In 1953 Updike married Mary Pennington, and the couple traveled to England on a Knox Fellowship. He enrolled in the Ruskin School of Drawing and Fine Art at Oxford, and for a while he considered drawing cartoons for Walt Disney or the New Yorker. In 1955 his daughter Elizabeth was born. For the sake of his growing family, Updike took a job at the New Yorker which he held for two years before deciding to move to Ipswich, Massachusetts, and devote himself to fiction writing as an independent author. He and Mary eventually had four children before the couple divorced in 1977. He subsequently married Martha Bernhard.
The years 1958 and 1959 were productive, as Updike published his first novel, Poorhouse Fair, a collection of short stories, The Same Door, and a book of poems, The Carpentered Hen and Other Tame Creatures.
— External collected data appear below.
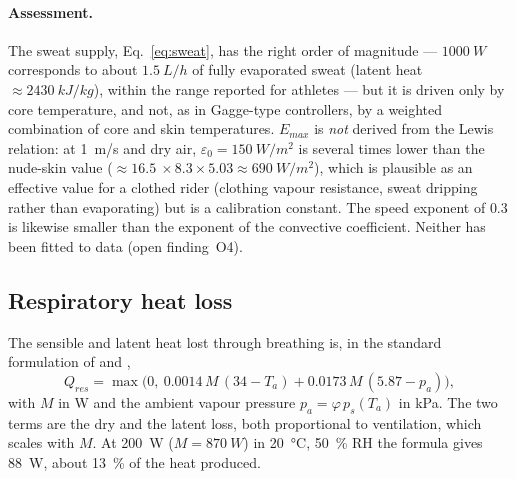 \documentclass[11pt,a4paper]{article}
\begin{document}
\paragraph{Assessment.} The sweat supply, Eq.~\eqref{eq:sweat}, has the right order of magnitude --- \(\SI{1000}{W}\) corresponds to about \(\SI{1.5}{L/h}\) of fully evaporated sweat (latent heat \(\approx\SI{2430}{kJ/kg}\)), within the range reported for athletes --- but it is driven only by core temperature, and not, as in Gagge-type controllers, by a weighted combination of core and skin temperatures. \(E_{max}\) is \emph{not} derived from the Lewis relation: at \SI{1}{m/s} and dry air, \(\varepsilon_0=\SI{150}{W/m^2}\) is several times lower than the nude-skin value (\(\approx\SI{16.5}{}\times8.3\times5.03\approx\SI{690}{W/m^2}\)), which is plausible as an effective value for a clothed rider (clothing vapour resistance, sweat dripping rather than evaporating) but is a calibration constant. The speed exponent of \(0.3\) is likewise smaller than the exponent of the convective coefficient. Neither has been fitted to data (open finding~O4).

\subsection{Respiratory heat loss}
The sensible and latent heat lost through breathing is, in the standard formulation of \citet{fanger1970} and \citet{iso7730},
\begin{equation}
 Q_{res}=\max\bigl(0,\ 0.0014\,M\,(34-T_a)+0.0173\,M\,(5.87-p_a)\bigr),
\end{equation}
with \(M\) in W and the ambient vapour pressure \(p_a=\varphi\,p_s(T_a)\) in kPa. The two terms are the dry and the latent loss, both proportional to ventilation, which scales with \(M\). At \SI{200}{W} (\(M=\SI{870}{W}\)) in \SI{20}{\degreeCelsius}, \SI{50}{\percent} RH the formula gives \SI{88}{W}, about \SI{13}{\percent} of the heat produced.
\end{document}
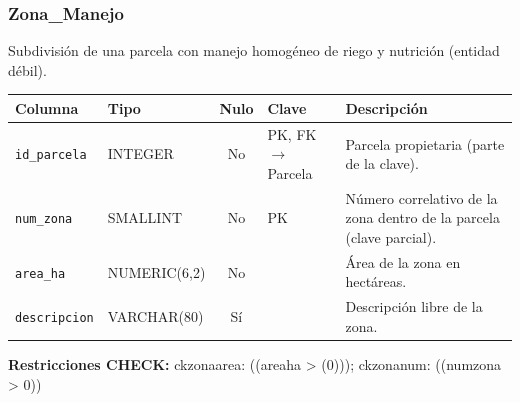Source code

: \documentclass[11pt,letterpaper]{article}
\newcommand{\tbus}{\textunderscore\allowbreak}
\newcommand{\tb}[1]{{\ttfamily\let\_\tbus #1}}
\begin{document}
\subsubsection*{Zona\_Manejo}
Subdivisión de una parcela con manejo homogéneo de riego y nutrición (entidad débil).
{\footnotesize
\begin{longtable}{>{\raggedright\arraybackslash}p{3.3cm}>{\raggedright\arraybackslash}p{2.5cm}c>{\raggedright\arraybackslash}p{2.2cm}>{\raggedright\arraybackslash}p{6.1cm}}
\toprule
\textbf{Columna} & \textbf{Tipo} & \textbf{Nulo} & \textbf{Clave} & \textbf{Descripción} \\
\midrule
\endhead
\texttt{id\_parcela} & INTEGER & No & PK, FK $\to$ Parcela & Parcela propietaria (parte de la clave). \\
\texttt{num\_zona} & SMALLINT & No & PK & Número correlativo de la zona dentro de la parcela (clave parcial). \\
\texttt{area\_ha} & NUMERIC(6,2) & No &  & Área de la zona en hectáreas. \\
\texttt{descripcion} & VARCHAR(80) & Sí &  & Descripción libre de la zona. \\
\bottomrule
\end{longtable}}
{\footnotesize\textbf{Restricciones CHECK:} \tb{ck\_zona\_area}: \tb{((area\_ha > (0)))}; \tb{ck\_zona\_num}: \tb{((num\_zona > 0))}\par}
\medskip
\end{document}
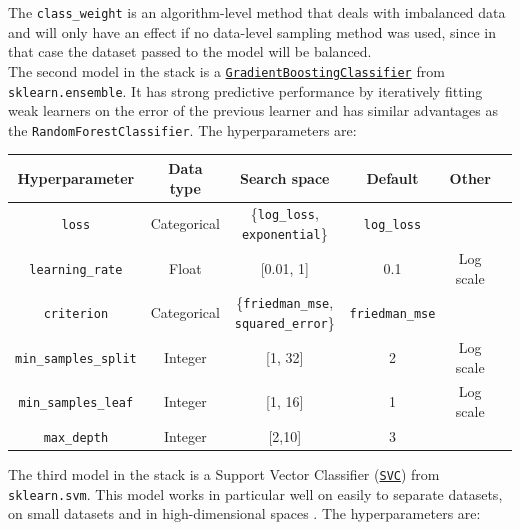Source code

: \documentclass[11pt]{article}
\begin{document}
The \texttt{class\_weight} is an algorithm-level method that deals with imbalanced data and will only have an effect if no data-level sampling method was used, since in that case the dataset passed to the model will be balanced. \\

The second model in the stack is a \href{https://scikit-learn.org/stable/modules/generated/sklearn.ensemble.GradientBoostingClassifier.html}{\texttt{GradientBoostingClassifier}} from \texttt{sklearn.ensemble}. It has strong predictive performance by iteratively fitting weak learners on the error of the previous learner and has similar advantages as the \texttt{RandomForestClassifier}. The hyperparameters are:

\vspace{-0.3cm}
\begin{table}[H]
\centering
\begin{tabular}{ | c | c | c | c | c | c | }
 \hline
  Hyperparameter & Data type & Search space & Default & Other \\
 \hline
 \texttt{loss} & Categorical & \{\texttt{log\_loss}, \texttt{exponential}\} & \texttt{log\_loss} &  \\ 
 \texttt{learning\_rate} & Float & [0.01, 1] & 0.1 & Log scale  \\ 
 \texttt{criterion} & Categorical & \{\texttt{friedman\_mse}, \texttt{squared\_error}\} & \texttt{friedman\_mse} &   \\ 
 \texttt{min\_samples\_split} & Integer & [1, 32] & 2 & Log scale \\ 
 \texttt{min\_samples\_leaf} & Integer & [1, 16] & 1 & Log scale  \\
 \texttt{max\_depth}  & Integer & [2,10] & 3 &  \\ 
 \hline
\end{tabular}
\end{table}
\vspace{-0.3cm}

The third model in the stack is a Support Vector Classifier (\href{https://scikit-learn.org/stable/modules/generated/sklearn.svm.SVC.html#sklearn.svm.SVC}{\texttt{SVC}}) from \texttt{sklearn.svm}. This model works in particular well on easily to separate datasets, on small datasets and in high-dimensional spaces \citep{GfG}. The hyperparameters are:
\end{document}
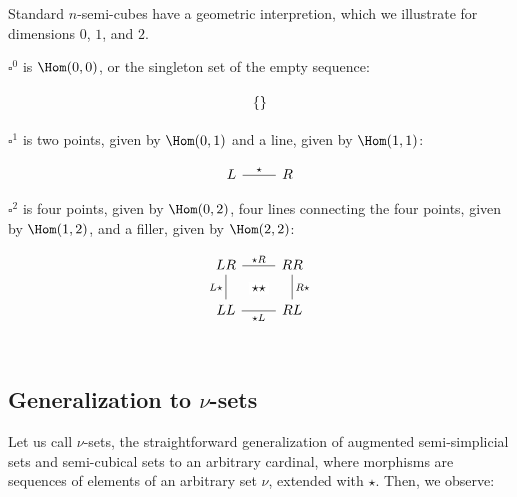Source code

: \documentclass[10pt]{art.cls/art}
\newcommand{\Cube}{\ensuremath{\boldsymbol{\square}}}
\newcommand{\kstar}{{\star}}
\begin{document}
Standard $n$-semi-cubes have a geometric interpretion, which we illustrate for dimensions $0$, $1$, and $2$.

\begin{example}[$\Cube^0$]
  $\Cube^0$ is $\Hom(0, 0)$, or the singleton set of the empty sequence:

  \begin{equation*}
    \begin{tikzcd}
      \{\}
    \end{tikzcd}
  \end{equation*}
\end{example}

\begin{example}[$\Cube^1$]
  $\Cube^1$ is two points, given by $\Hom(0, 1)$ and a line, given by $\Hom(1, 1)$:

  \begin{equation*}
    \begin{tikzcd}
      L \arrow[r, "\kstar", dash] & R
    \end{tikzcd}
  \end{equation*}
\end{example}

\begin{example}[$\Cube^2$]
  $\Cube^2$ is four points, given by $\Hom(0, 2)$, four lines connecting the four points, given by $\Hom(1, 2)$, and a filler, given by $\Hom(2, 2)$:

  \begin{equation*}
    \begin{tikzcd}
      LR \arrow[r, dash, "\kstar R"{name=F}] \arrow[d, dash, "L\kstar" left] & RR \arrow[d, dash, "R\kstar"] \\
      LL \arrow[r, dash, "\kstar L"{name=T, below}] & RL \\
      \arrow[rightarrow, from=F, to=T, phantom, "\kstar\kstar" description]
    \end{tikzcd}
  \end{equation*}
\end{example}

\subsection{Generalization to \texorpdfstring{$\nu$}{ν}-sets}
Let us call $\nu$-sets, the straightforward generalization of augmented semi-simplicial sets and semi-cubical sets to an arbitrary cardinal, where morphisms are sequences of elements of an arbitrary set $\nu$, extended with $\kstar$. Then, we observe:
\end{document}
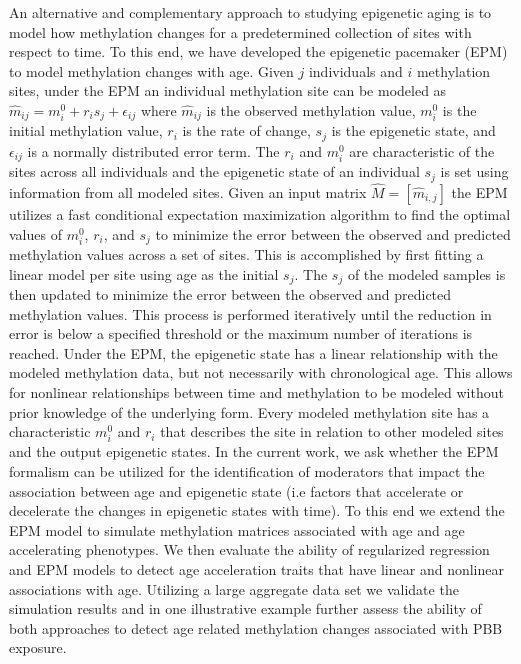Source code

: \documentclass{article}
\begin{document}
{{\begin{linenumbers}
An alternative and complementary approach to studying epigenetic aging is to model how methylation changes for a 
predetermined collection of sites with respect to time. To this end, we have developed the epigenetic pacemaker 
(EPM) \cite{Snir2016-dv,Farrell2020-ri} to model methylation changes with age. Given $j$ individuals and $i$ 
methylation sites, under the EPM an individual methylation site can be modeled as 
$\hat{m}_{ij} = m^0_i + r_is_j + \epsilon _{ij}$ where $\hat{m}_{ij}$ is the observed methylation value, 
$m^0_i$ is the initial methylation value, $r_i$ is the rate of change, $s_j$ is the epigenetic state, and 
$\epsilon _{ij}$ is a normally distributed error term. The $r_i$ and $m^0_i$ are characteristic of the sites 
across all individuals and the epigenetic state of an individual $s_j$ is set using information from all modeled 
sites. Given an input matrix $\hat M=[\hat  m_{i,j}]$ the EPM utilizes a fast conditional expectation maximization 
algorithm to find the optimal values of $m^0_i$, $r_i$, and $s_j$ to minimize the error between the observed 
and predicted methylation values across a set of sites. This is accomplished by first fitting a linear model 
per site using age as the initial $s_j$. The $s_j$ of the modeled samples is then updated to minimize the error 
between the observed and predicted methylation values. This process is performed iteratively until the reduction 
in error is below a specified threshold or the maximum number of iterations is reached. Under the EPM, the epigenetic 
state has a linear relationship with the modeled methylation data, but not necessarily with chronological age. This 
allows for nonlinear relationships between time and methylation to be modeled without prior knowledge of the underlying 
form. Every modeled methylation site has a characteristic $m^0_i$ and $r_i$ that describes the site in relation to 
other modeled sites and the output epigenetic states. In the current work, we ask whether the EPM formalism can be 
utilized for the identification of moderators that impact the association between age and epigenetic state 
(i.e factors that accelerate or decelerate the changes in epigenetic states with time).  To this end we extend the 
EPM model to simulate methylation matrices associated with age and age accelerating phenotypes. We then evaluate the 
ability of regularized regression and EPM models to detect age acceleration traits that have linear and nonlinear 
associations with age.  Utilizing a large aggregate data set we validate the simulation results and in one 
illustrative example further assess the ability of both approaches to detect age related methylation 
changes associated with PBB exposure.


\end{linenumbers}}}
\end{document}
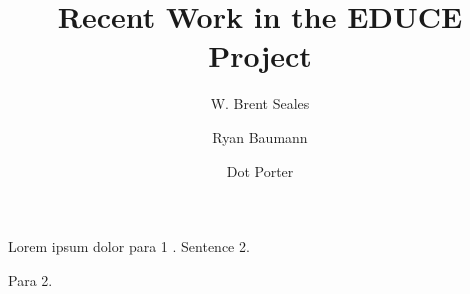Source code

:\documentclass[12pt]{article}
\begin{document}
\title{Recent Work in the EDUCE Project}
\author{W. Brent Seales
\and Ryan Baumann \\
\and Dot Porter}
\date{}

\maketitle

\section*{}

Lorem ipsum dolor para 1 \cite{Brown:2000p6405}. Sentence 2.

Para 2.

\section*{}

\section*{}



\end{document}
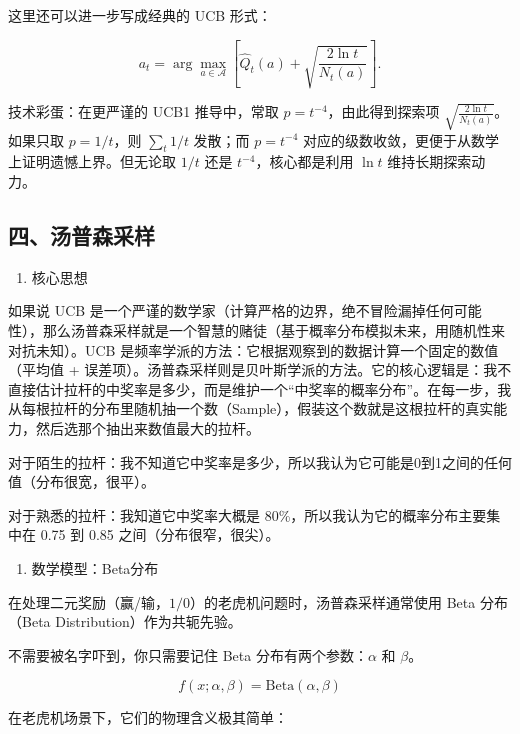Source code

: 这里还可以进一步写成经典的 UCB 形式：

\[
a_t=\arg\max_{a\in\mathcal{A}}[\hat{Q}_t(a)+\sqrt{\frac{2\ln t}{N_t(a)}}].
\]

技术彩蛋：在更严谨的 UCB1 推导中，常取 \(p=t^{-4}\)，由此得到探索项 \(\sqrt{\frac{2\ln t}{N_t(a)}}\)。如果只取 \(p=1/t\)，则 \(\sum_t 1/t\) 发散；而 \(p=t^{-4}\) 对应的级数收敛，更便于从数学上证明遗憾上界。但无论取 \(1/t\) 还是 \(t^{-4}\)，核心都是利用 \(\ln t\) 维持长期探索动力。

\hypertarget{ux56dbux6c64ux666eux68eeux91c7ux6837}{%
\subsection{四、汤普森采样}\label{ux56dbux6c64ux666eux68eeux91c7ux6837}}

\begin{enumerate}
\def\labelenumi{\arabic{enumi}.}
\tightlist
\item
  核心思想
\end{enumerate}

如果说 UCB 是一个严谨的数学家（计算严格的边界，绝不冒险漏掉任何可能性），那么汤普森采样就是一个智慧的赌徒（基于概率分布模拟未来，用随机性来对抗未知）。UCB 是频率学派的方法：它根据观察到的数据计算一个固定的数值（平均值 + 误差项）。汤普森采样则是贝叶斯学派的方法。它的核心逻辑是：我不直接估计拉杆的中奖率是多少，而是维护一个``中奖率的概率分布''。在每一步，我从每根拉杆的分布里随机抽一个数（Sample），假装这个数就是这根拉杆的真实能力，然后选那个抽出来数值最大的拉杆。

对于陌生的拉杆：我不知道它中奖率是多少，所以我认为它可能是0到1之间的任何值（分布很宽，很平）。

对于熟悉的拉杆：我知道它中奖率大概是 80\%，所以我认为它的概率分布主要集中在 0.75 到 0.85 之间（分布很窄，很尖）。

\begin{enumerate}
\def\labelenumi{\arabic{enumi}.}
\setcounter{enumi}{1}
\tightlist
\item
  数学模型：Beta分布
\end{enumerate}

在处理二元奖励（赢/输，\(1/0\)）的老虎机问题时，汤普森采样通常使用 Beta 分布（Beta Distribution）作为共轭先验。

不需要被名字吓到，你只需要记住 Beta 分布有两个参数：\(\alpha\) 和 \(\beta\)。

\[
f(x;\alpha,\beta)=\mathrm{Beta}(\alpha,\beta)
\]

在老虎机场景下，它们的物理含义极其简单：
The following year, the first of his “Rabbit” books, Rabbit, Run, introduced the world to Harry Angstrom, a man whose life peaked at eighteen when he was a high-school basketball star. To Harry’s continued amazement and sorrow, he lives his life as a shadow of what he used to be.
Critics have praised the character of Harry Angstrom highly, and Updike has won two Pulitzer Prizes for his “Rabbit” books; one in 1982 for Rabbit Is Rich, and one in 1991 for Rabbit at Rest. Another of Updike’s most popular novels is The Witches of Eastwick, the story of three divorced women in New England who gain magical skills to attract men. Their enticements backfire when a devilish man moves into the neighborhood. The book was made into a film in 1987 starring Jack Nicholson, Michelle Pfeiffer, Susan Sarandon, and Cher. Throughout the many forms Updike’s writing takes — novels, stories, poems, and essays — the author’s primary concerns are Protestant, middle-class, contemporary American life, and the roles that marriage, divorce, sexuality, and religion play in it.
Updike told SSfS that he wrote “A & P” “in 1961, when I was living in Ipswich, Massachusetts. Driving past the local A & P, I asked myself, ‘Why are there no short stories that take place inside an A & P?’ I proceeded to write one, based on a glimpse I had had of some girls in bathing suits shopping in the aisles. They looked strikingly naked.” Updike added: “Originally the story went on, past the ending it now has: Sammy goes down to the beach to find the girls, and never does find them. But the story’s editor at the New Yorker thought that the story ended where it now does, and I agreed with him.”